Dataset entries

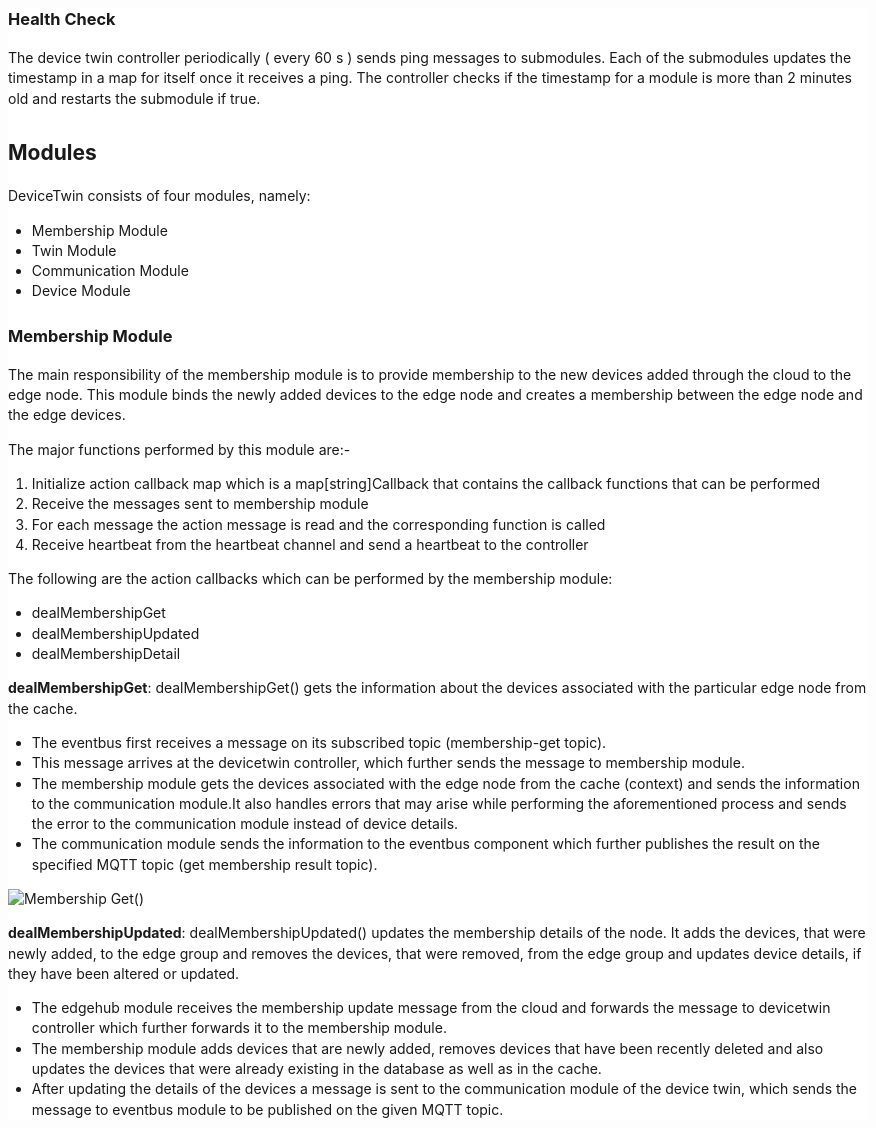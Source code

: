 
### Health Check

The device twin controller periodically ( every 60 s ) sends ping messages to submodules. Each of the submodules updates the timestamp in a map for itself once it receives a ping.
The controller checks if the timestamp for a module is more than 2 minutes old and restarts the submodule if true.


## Modules

DeviceTwin consists of four modules, namely:

- Membership Module
- Twin Module
- Communication Module
- Device Module

### Membership Module

The main responsibility of the membership module is to provide membership to the new devices added through the cloud to the edge node.
This module binds the newly added devices to the edge node and creates a membership between the edge node and the edge devices.

The major functions performed by this module are:-

1. Initialize action callback map which is a map[string]Callback that contains the callback functions that can be performed
2. Receive the messages sent to membership module
3. For each message the action message is read and the corresponding function is called
4. Receive heartbeat from the heartbeat channel and send a heartbeat to the controller

The following are the action callbacks which can be performed by the membership module:

   - dealMembershipGet
   - dealMembershipUpdated
   - dealMembershipDetail

**dealMembershipGet**: dealMembershipGet() gets the information  about the devices associated with the particular edge node from the cache.
   - The eventbus first receives a message on its subscribed topic (membership-get topic).
   - This message arrives at the  devicetwin controller, which further sends the message to membership module.
   - The membership module gets the devices associated with the edge node from the cache (context) and sends the information to the communication module.It also handles errors that may arise while performing the  aforementioned process and sends the error to the communication module instead of device details.
   - The communication module sends the information to the  eventbus component which further publishes the result on the specified MQTT topic (get membership result topic).

  ![Membership Get()](/img/devicetwin/membership-get.png)


**dealMembershipUpdated**: dealMembershipUpdated() updates the membership details of the node. It adds the devices, that were newly added, to the edge group and removes the devices, that were removed, from the edge group and updates device details, if they have been altered or updated.
   - The edgehub module receives the membership update message from the cloud and forwards the message to devicetwin controller which further forwards it to the membership module.
   - The membership  module adds devices that are newly added, removes devices that have been recently deleted and also updates the devices that were already existing in the database as well as in the cache.
   - After updating the details of the devices a  message is sent to the communication module of the device twin, which sends the message to eventbus module to be published on the given MQTT topic.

#### [WHAT IS BEING ASKED]
An exact copy of the entries above is required; pictures are not part of it.

#### [OUTPUT OF THE EXERCISE]
Source code

: 
### Health Check

The device twin controller periodically ( every 60 s ) sends ping messages to submodules. Each of the submodules updates the timestamp in a map for itself once it receives a ping.
The controller checks if the timestamp for a module is more than 2 minutes old and restarts the submodule if true.


## Modules

DeviceTwin consists of four modules, namely:

- Membership Module
- Twin Module
- Communication Module
- Device Module

### Membership Module

The main responsibility of the membership module is to provide membership to the new devices added through the cloud to the edge node.
This module binds the newly added devices to the edge node and creates a membership between the edge node and the edge devices.

The major functions performed by this module are:-

1. Initialize action callback map which is a map[string]Callback that contains the callback functions that can be performed
2. Receive the messages sent to membership module
3. For each message the action message is read and the corresponding function is called
4. Receive heartbeat from the heartbeat channel and send a heartbeat to the controller

The following are the action callbacks which can be performed by the membership module:

   - dealMembershipGet
   - dealMembershipUpdated
   - dealMembershipDetail

**dealMembershipGet**: dealMembershipGet() gets the information  about the devices associated with the particular edge node from the cache.
   - The eventbus first receives a message on its subscribed topic (membership-get topic).
   - This message arrives at the  devicetwin controller, which further sends the message to membership module.
   - The membership module gets the devices associated with the edge node from the cache (context) and sends the information to the communication module.It also handles errors that may arise while performing the  aforementioned process and sends the error to the communication module instead of device details.
   - The communication module sends the information to the  eventbus component which further publishes the result on the specified MQTT topic (get membership result topic).

  ![Membership Get()](/img/devicetwin/membership-get.png)


**dealMembershipUpdated**: dealMembershipUpdated() updates the membership details of the node. It adds the devices, that were newly added, to the edge group and removes the devices, that were removed, from the edge group and updates device details, if they have been altered or updated.
   - The edgehub module receives the membership update message from the cloud and forwards the message to devicetwin controller which further forwards it to the membership module.
   - The membership  module adds devices that are newly added, removes devices that have been recently deleted and also updates the devices that were already existing in the database as well as in the cache.
   - After updating the details of the devices a  message is sent to the communication module of the device twin, which sends the message to eventbus module to be published on the given MQTT topic.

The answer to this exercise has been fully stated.